Grand Admiral Quanshuk had emerged in his new, more distant location. Time passed, enough that electromagnetic evidence, poking along at 186,000 miles per second, had informed the human fleet where he now was. Then more time, enough to tell Quanshuk that the humans would not be baited. They were leaving the offensive to him. Clearly this human fleet had a different commander than he'd dueled with before.
"Very well," he muttered. "We'll give them more than they'll like." He spoke his next order with a feeling approaching confidence.
It was late in the following watch, midway through Aleksandr Borodin's In the Steppes of Central Asia, that klaxons clamored aboard the Altai, cutting off the music. Shipsvoice's strident "Battle Stations! Battle Stations!" was redundant. Officers and ranks were already there. Charley Gordon's Situation One was unfolding.
Twelve mighty wings of Wyzhnyny warcraft had emerged on the fringe of Soong's fleet. Beyond them, on a larger perimeter, were twenty-four more.

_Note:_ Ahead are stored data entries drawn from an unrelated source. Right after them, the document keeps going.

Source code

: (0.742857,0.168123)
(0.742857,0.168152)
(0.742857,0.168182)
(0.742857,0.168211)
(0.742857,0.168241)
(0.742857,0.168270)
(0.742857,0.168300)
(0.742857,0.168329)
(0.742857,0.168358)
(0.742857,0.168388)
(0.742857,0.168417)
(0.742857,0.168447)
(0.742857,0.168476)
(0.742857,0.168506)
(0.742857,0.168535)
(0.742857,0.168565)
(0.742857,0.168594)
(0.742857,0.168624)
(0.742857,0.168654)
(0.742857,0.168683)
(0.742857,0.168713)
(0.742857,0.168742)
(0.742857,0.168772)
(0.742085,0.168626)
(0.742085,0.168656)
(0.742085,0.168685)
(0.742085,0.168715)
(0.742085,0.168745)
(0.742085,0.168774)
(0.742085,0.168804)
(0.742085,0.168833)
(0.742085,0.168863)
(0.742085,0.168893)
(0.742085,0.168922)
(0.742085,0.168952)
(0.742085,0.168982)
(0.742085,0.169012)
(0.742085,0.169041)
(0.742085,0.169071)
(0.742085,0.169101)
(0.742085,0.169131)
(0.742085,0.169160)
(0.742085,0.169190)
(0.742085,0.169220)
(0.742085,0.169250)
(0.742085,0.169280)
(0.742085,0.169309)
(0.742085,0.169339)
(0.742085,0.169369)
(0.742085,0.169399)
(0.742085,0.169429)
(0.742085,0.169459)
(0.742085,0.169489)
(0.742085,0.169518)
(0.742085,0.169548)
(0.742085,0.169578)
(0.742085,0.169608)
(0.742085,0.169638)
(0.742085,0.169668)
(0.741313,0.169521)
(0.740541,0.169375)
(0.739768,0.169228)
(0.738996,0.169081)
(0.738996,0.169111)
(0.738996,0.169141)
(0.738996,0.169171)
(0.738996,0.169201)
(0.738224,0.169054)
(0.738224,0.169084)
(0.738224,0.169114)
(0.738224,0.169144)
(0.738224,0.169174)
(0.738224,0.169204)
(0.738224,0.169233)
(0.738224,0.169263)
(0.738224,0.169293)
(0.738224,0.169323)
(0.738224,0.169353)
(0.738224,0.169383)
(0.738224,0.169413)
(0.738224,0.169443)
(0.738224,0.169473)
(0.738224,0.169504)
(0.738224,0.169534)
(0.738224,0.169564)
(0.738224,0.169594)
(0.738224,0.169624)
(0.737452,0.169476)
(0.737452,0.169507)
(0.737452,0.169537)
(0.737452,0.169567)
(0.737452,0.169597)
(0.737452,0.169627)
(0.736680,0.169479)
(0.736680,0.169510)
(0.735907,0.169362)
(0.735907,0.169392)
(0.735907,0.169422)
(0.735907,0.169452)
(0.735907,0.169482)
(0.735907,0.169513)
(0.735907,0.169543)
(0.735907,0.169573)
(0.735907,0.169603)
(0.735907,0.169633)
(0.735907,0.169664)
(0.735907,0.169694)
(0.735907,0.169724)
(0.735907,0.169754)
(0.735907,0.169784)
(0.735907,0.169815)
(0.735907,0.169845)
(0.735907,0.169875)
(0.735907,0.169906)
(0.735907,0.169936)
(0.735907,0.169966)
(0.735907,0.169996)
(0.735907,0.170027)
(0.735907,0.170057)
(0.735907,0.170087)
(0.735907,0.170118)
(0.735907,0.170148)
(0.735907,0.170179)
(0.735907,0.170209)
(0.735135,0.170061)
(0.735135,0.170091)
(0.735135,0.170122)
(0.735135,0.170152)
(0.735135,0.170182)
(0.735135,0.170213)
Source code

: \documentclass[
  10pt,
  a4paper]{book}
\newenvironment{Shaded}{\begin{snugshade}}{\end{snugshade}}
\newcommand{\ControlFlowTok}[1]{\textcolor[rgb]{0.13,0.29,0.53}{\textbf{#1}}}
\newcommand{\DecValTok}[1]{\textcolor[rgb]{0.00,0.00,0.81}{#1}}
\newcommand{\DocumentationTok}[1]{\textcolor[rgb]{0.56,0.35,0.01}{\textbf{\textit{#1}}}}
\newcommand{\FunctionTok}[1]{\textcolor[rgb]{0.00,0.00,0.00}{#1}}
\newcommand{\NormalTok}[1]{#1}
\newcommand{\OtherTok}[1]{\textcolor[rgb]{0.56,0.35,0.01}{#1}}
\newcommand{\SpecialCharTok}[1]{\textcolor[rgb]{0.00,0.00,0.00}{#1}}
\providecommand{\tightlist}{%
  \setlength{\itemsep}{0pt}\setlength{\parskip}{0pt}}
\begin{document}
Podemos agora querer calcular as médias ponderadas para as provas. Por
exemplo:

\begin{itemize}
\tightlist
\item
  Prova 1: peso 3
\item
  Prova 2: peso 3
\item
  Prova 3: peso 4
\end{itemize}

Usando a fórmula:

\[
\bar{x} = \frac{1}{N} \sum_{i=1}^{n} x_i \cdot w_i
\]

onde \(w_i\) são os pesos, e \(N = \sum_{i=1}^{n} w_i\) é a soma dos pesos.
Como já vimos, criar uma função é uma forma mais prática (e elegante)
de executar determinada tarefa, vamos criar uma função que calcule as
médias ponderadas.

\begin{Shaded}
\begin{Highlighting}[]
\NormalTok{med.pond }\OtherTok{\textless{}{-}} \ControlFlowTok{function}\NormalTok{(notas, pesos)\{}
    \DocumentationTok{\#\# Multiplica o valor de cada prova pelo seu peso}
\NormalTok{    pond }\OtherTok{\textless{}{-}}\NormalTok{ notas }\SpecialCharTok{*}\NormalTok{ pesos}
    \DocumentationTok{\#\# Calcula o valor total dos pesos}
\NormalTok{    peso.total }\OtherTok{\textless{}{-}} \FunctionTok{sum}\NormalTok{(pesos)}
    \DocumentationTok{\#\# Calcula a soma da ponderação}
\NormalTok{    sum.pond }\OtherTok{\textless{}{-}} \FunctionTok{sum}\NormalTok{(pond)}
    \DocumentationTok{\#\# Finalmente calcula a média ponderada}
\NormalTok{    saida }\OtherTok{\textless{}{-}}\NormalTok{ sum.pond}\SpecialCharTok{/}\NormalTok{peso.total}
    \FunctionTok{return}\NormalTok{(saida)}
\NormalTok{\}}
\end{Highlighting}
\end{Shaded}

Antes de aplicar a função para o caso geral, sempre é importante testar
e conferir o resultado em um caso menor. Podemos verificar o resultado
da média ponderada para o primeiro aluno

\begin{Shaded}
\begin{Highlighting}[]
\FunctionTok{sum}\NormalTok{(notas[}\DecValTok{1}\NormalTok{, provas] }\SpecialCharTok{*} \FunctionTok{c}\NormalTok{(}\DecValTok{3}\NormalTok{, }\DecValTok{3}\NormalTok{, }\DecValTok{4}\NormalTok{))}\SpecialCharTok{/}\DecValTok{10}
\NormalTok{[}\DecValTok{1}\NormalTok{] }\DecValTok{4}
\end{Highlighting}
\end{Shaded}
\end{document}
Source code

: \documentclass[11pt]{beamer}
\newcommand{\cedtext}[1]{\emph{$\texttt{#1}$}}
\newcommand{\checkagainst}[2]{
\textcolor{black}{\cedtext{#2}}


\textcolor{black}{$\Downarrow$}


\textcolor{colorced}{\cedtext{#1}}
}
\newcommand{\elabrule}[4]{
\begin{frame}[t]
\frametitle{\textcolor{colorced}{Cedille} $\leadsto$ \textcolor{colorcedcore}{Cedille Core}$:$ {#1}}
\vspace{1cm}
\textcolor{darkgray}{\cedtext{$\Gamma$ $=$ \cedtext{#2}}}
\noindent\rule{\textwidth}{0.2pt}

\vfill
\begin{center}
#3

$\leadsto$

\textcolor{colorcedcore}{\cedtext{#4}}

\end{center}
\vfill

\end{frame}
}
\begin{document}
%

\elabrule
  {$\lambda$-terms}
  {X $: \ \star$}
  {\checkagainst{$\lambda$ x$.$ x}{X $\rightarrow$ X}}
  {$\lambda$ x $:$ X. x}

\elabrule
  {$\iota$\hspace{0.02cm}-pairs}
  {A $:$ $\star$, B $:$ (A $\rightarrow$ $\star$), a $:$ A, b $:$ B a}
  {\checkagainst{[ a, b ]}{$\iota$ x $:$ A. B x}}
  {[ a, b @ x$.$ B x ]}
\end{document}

Outsystem a hundred million miles, the armada's transports and support craft had entered the relative security of warpspace.
The Wyzhnyny wings were differently constituted than the Commo wings, but comparable in power, and there were far more of them. They began their attack at once, accelerating in gravdrive, generating shields as they came. The Commo wings in turn started toward the Wyzhnyny. The maces led, accelerating much faster than humans or Wyzhnyny could survive. In brief seconds they reached the maximum speed at which they could carry out the intended evasion maneuvers. Then, by triplicate triads-threes of threes-they directed coordinated beam fire at selected Wyzhnyny battleships. While following evasion courses designed to confound target locks.
Quanshuk stared, chagrined. He'd learned before, the hard way, that certain human cruisers-presumably robots-could maneuver at high speeds. But he'd overlooked the acceleration potentials that implied. Nor had they previously shown him coordinated maneuvers on so large a scale.
His own ships responded promptly with both war beams and torpedoes, the action swift and violent, with too many craft over too large a volume of space for organics to follow the action. But the battlecomps on both sides took it all in, reacting with a quickness far beyond human or Wyzhnyny. Shields shimmered beneath the onslaught of war beams, flared and collapsed from multiple torpedo strikes. Hulls incandesced, exploded.